Reservoir simulation has a long history of development and it is used to model a wide variety of reservoir problems. However, using a conventional simulator still cannot explain some phenomena that occur during production such as subsidence, compaction, casing damage, wellbore stability, sand production, etc.1,2,3. Most conventional reservoir simulators do not incorporate stress changes and rock deformations with changes in reservoir pressure and temperature during the course of production. The physical impact from these geomechanical aspects of reservoir behavior is not small. For example, pore reduction or collapse leads to abrupt compaction of the reservoir rock, which in turn causes subsidence at the ground surface and damage to well casings. There are many reported cases of environmental impact due to fluid withdrawal from the subsurface. Well known examples include the sea floor subsidence in the Ekofisk field or Valhall field in the North Sea4; subsidence over a large area in the Long Beach Harbor, California5 or in the regions of the Bolivar Coast and Lagunillas in Venezuela6. In addition, production loss due to casing damage can be significant (e.g., in the Belridge Diatomite field in California7).

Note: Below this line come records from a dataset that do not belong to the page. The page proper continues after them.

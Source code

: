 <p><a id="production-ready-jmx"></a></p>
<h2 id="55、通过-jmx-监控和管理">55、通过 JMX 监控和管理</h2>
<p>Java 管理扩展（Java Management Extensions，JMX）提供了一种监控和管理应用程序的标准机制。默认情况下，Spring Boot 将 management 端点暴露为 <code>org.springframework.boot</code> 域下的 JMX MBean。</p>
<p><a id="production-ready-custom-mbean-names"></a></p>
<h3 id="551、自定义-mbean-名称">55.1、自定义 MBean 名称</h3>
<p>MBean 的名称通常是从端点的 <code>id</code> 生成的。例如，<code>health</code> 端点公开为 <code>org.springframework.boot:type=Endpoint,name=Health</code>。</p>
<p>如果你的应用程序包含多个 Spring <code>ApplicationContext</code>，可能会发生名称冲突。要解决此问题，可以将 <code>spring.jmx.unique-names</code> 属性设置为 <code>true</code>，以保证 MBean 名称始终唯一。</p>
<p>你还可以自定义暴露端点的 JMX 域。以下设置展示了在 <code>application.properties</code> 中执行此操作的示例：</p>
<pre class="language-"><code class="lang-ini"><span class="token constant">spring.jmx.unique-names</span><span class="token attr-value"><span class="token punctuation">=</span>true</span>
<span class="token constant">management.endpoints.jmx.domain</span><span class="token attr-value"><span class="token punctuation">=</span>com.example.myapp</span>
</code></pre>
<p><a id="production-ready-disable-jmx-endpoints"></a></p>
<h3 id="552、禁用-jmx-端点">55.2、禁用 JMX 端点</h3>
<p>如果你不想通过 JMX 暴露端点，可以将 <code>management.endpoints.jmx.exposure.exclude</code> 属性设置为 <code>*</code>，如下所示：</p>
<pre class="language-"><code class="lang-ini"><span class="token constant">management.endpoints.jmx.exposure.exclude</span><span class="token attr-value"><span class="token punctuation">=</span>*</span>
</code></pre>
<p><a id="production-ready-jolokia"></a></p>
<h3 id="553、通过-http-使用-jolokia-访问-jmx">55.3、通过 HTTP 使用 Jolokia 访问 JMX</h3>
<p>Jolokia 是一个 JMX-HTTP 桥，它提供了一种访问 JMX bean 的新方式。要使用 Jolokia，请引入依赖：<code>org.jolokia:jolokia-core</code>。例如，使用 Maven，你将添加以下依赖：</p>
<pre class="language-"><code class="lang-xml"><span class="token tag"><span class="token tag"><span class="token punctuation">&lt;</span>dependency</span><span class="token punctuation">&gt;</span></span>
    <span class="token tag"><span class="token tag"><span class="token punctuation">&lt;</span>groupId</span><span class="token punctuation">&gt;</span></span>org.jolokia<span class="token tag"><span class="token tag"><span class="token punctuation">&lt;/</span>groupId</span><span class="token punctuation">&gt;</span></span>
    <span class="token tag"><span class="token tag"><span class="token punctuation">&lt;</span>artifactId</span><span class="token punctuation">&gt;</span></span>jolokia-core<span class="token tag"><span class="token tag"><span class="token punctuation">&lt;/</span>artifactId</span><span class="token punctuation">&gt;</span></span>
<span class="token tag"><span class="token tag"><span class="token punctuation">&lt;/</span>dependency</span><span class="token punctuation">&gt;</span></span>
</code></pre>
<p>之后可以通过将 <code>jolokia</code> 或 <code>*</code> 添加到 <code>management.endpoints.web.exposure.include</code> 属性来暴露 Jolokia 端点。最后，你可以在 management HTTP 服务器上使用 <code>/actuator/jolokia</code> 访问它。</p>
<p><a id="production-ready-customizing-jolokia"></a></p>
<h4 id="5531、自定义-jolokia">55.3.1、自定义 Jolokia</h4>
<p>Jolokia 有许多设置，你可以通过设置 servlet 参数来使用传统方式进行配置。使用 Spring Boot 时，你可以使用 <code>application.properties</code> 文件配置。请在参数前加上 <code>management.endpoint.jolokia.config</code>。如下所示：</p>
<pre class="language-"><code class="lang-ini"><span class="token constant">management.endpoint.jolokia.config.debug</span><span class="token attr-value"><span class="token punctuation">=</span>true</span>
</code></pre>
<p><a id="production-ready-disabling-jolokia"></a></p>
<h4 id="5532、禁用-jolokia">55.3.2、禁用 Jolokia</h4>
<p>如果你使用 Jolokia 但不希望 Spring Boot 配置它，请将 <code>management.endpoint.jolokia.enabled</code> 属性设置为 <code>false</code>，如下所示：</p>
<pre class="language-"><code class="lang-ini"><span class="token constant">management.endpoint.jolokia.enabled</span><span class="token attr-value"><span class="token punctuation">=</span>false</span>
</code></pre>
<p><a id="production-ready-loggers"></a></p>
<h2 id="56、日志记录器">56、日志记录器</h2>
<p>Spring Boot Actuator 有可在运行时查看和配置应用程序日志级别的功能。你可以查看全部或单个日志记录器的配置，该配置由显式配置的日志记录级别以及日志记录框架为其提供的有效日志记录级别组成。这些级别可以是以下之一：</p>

The fundamentals of geomechanics are based on the concept of effective stress formulated by Terzaghi in 19368. Based on the concept of Terzaghi's effective stress, Biot9 investigated the coupling between stress and pore pressure in a porous medium and developed a generalized three-dimensional theory of consolidation. Skempton10 derived a relationship between the total stress and fluid pore pressure under undrained initial loading through the so-called Skempton pore pressure parameters A and B. Geerstma11 gave a better insight of the relationship among pressure, stress and volume. Van der Knaap12 extended Geertsma's work to nonlinear elastic geomaterials. Nur and Byerlee13 proved that the effective stress law proposed by Biot is more general and physically sensible than that proposed by Terzaghi. Rice and Clearly14 solved poroelastic problems by assuming pore pressure and stress as primary variables instead of displacements as employed by Biot. Yet, all the above work has been limited to the framework of linear constitutive relations and single-phase flow in porous media. Rapid progress in computer technology in recent years has allowed the tackling of numerically more challenging problems associated with nonlinear materials and multiphase flow. Due to the complexity of the solutions of multiphase flow and geomechanics models themselves, the solution of the coupled problem is even more complicated and needs further study to improve accuracy, convergence, computing efficiency, etc. In particular, researchers have been debating which coupling approach is best for computing fluid-solid interactions. The term ‘interaction’ is understood here as the mechanical force effect rather than the chemical reaction effect between fluid and solid.